Once the line with "Please click the" is found in the data, output it and each following line exactly, up to and including the line with "- [ ] cadastro com email", and nothing before or after.

Input:
──────────────────────────────
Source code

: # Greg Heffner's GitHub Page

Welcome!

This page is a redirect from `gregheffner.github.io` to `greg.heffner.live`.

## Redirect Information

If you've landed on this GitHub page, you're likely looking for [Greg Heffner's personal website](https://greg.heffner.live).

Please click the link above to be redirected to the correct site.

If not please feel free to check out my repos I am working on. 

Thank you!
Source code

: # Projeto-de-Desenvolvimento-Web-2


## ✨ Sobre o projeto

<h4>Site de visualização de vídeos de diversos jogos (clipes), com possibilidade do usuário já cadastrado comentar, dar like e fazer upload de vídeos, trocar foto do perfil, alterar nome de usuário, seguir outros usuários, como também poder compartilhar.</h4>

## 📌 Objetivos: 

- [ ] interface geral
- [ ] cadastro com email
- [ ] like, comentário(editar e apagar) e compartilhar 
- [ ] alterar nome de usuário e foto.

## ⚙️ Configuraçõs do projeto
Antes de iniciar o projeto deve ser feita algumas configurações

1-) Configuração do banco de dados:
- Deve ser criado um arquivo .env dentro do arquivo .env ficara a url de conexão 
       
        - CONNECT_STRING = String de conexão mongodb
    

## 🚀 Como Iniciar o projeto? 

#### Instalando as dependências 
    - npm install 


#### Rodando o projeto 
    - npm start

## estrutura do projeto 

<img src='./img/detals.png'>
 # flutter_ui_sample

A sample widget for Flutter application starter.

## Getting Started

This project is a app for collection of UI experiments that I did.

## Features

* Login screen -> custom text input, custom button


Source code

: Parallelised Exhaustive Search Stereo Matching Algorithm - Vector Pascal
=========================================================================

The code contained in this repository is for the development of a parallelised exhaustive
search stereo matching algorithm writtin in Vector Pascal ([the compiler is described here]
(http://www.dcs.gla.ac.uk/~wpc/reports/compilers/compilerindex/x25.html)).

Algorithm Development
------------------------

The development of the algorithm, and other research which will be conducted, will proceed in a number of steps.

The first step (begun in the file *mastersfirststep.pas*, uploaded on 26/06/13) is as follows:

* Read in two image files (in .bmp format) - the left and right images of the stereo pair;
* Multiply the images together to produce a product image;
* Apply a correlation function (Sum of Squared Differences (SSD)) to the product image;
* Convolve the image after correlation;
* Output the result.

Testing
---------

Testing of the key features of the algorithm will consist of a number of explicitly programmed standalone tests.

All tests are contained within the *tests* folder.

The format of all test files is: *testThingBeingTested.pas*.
──────────────────────────────
Task output:
Please click the link above to be redirected to the correct site.

If not please feel free to check out my repos I am working on. 

Thank you!
Source code

: # Projeto-de-Desenvolvimento-Web-2


## ✨ Sobre o projeto

<h4>Site de visualização de vídeos de diversos jogos (clipes), com possibilidade do usuário já cadastrado comentar, dar like e fazer upload de vídeos, trocar foto do perfil, alterar nome de usuário, seguir outros usuários, como também poder compartilhar.</h4>

## 📌 Objetivos: 

- [ ] interface geral
- [ ] cadastro com email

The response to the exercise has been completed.